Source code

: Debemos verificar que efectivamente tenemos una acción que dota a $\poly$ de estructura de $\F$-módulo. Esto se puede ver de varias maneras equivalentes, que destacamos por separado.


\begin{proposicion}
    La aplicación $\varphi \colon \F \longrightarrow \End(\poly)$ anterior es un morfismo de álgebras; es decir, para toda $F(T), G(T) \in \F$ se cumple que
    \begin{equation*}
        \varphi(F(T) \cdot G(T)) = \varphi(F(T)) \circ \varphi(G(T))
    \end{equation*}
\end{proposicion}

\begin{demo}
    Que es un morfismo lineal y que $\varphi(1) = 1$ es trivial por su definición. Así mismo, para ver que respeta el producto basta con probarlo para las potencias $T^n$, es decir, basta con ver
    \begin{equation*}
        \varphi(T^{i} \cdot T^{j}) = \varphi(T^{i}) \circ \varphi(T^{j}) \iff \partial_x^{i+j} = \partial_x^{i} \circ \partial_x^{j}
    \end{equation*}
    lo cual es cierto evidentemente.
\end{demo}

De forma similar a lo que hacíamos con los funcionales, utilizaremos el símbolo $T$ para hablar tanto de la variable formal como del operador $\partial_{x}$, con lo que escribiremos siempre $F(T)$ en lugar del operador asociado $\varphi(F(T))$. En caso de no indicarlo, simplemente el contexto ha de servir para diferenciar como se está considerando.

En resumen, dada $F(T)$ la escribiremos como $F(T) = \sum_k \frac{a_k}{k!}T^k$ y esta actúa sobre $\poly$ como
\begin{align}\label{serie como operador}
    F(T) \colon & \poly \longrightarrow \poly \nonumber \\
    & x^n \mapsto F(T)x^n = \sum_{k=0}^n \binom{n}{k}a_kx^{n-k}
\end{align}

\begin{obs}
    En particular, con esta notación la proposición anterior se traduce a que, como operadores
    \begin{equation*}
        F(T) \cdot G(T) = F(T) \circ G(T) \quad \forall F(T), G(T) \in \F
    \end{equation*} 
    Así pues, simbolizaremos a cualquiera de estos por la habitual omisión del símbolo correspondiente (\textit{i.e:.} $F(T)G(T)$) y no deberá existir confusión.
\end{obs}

_____

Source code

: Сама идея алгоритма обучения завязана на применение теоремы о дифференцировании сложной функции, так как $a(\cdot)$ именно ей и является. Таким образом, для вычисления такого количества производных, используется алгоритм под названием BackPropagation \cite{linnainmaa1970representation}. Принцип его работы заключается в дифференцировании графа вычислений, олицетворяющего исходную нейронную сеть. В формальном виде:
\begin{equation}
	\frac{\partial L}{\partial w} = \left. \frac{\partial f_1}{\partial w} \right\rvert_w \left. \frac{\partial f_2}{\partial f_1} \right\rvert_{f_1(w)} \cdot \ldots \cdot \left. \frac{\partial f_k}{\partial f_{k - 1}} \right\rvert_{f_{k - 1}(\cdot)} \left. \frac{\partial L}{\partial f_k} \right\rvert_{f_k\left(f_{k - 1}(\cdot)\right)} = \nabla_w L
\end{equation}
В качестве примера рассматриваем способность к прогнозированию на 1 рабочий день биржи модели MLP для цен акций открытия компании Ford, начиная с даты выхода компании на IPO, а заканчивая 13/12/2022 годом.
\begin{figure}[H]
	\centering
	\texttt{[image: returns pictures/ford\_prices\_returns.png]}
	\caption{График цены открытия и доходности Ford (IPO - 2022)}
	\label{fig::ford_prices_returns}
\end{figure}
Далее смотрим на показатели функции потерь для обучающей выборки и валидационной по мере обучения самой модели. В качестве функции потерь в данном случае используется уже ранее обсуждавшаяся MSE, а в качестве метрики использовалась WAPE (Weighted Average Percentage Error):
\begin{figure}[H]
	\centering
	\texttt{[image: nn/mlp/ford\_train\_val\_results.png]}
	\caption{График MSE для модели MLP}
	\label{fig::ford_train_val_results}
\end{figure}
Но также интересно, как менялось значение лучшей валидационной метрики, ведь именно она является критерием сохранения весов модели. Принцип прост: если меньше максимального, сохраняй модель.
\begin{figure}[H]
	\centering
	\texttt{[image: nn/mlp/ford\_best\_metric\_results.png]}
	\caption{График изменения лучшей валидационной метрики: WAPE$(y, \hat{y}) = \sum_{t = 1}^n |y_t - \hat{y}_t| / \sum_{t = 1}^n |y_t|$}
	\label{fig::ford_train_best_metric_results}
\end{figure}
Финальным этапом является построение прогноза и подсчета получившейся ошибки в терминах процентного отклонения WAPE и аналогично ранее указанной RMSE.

_____

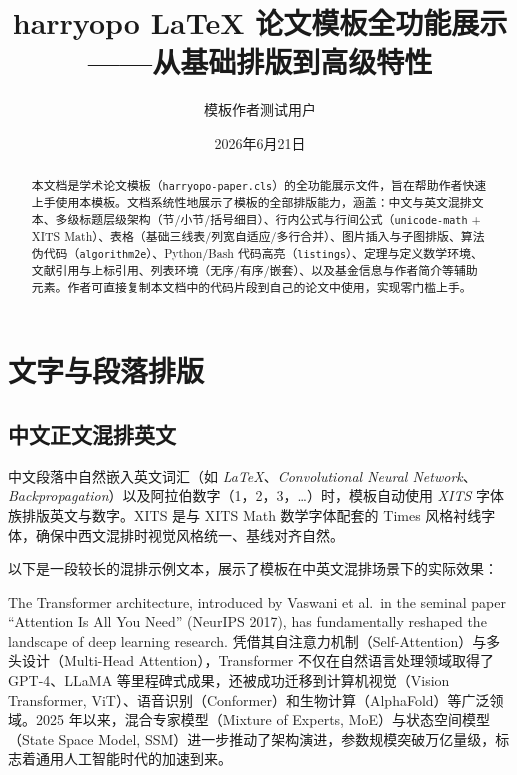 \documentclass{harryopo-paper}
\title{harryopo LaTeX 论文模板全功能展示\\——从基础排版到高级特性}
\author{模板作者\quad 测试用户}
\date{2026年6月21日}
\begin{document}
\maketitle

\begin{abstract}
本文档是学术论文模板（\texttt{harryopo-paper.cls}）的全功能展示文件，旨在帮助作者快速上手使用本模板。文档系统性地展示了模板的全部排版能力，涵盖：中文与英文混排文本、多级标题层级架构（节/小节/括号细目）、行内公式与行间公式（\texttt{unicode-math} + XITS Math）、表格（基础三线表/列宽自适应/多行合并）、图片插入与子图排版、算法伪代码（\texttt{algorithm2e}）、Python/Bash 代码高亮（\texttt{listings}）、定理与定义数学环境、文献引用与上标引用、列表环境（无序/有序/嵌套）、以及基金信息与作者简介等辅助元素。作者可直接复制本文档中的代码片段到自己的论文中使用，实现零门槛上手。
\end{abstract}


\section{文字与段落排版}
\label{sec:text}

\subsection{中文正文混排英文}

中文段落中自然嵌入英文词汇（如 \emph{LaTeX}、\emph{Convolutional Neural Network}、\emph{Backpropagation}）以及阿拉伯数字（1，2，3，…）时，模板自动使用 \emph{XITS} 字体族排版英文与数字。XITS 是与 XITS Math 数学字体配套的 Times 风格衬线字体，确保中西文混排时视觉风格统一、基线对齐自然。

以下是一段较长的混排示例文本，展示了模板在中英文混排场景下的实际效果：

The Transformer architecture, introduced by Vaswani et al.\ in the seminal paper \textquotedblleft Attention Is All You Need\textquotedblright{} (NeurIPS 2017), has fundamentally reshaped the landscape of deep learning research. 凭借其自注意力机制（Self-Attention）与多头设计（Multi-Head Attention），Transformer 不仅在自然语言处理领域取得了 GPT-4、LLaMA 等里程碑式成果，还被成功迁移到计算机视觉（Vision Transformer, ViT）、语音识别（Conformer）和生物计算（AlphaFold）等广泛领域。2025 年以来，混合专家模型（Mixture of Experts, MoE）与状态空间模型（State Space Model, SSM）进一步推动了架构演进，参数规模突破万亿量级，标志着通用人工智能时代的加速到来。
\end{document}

_____

— WHAT YOU NEED TO DO —
Those lines of the records that contain the string "morfismo" should be identified and copied.

— OUTPUT FOR THIS TASK —
    La aplicación $\varphi \colon \F \longrightarrow \End(\poly)$ anterior es un morfismo de álgebras; es decir, para toda $F(T), G(T) \in \F$ se cumple que
    Que es un morfismo lineal y que $\varphi(1) = 1$ es trivial por su definición. Así mismo, para ver que respeta el producto basta con probarlo para las potencias $T^n$, es decir, basta con ver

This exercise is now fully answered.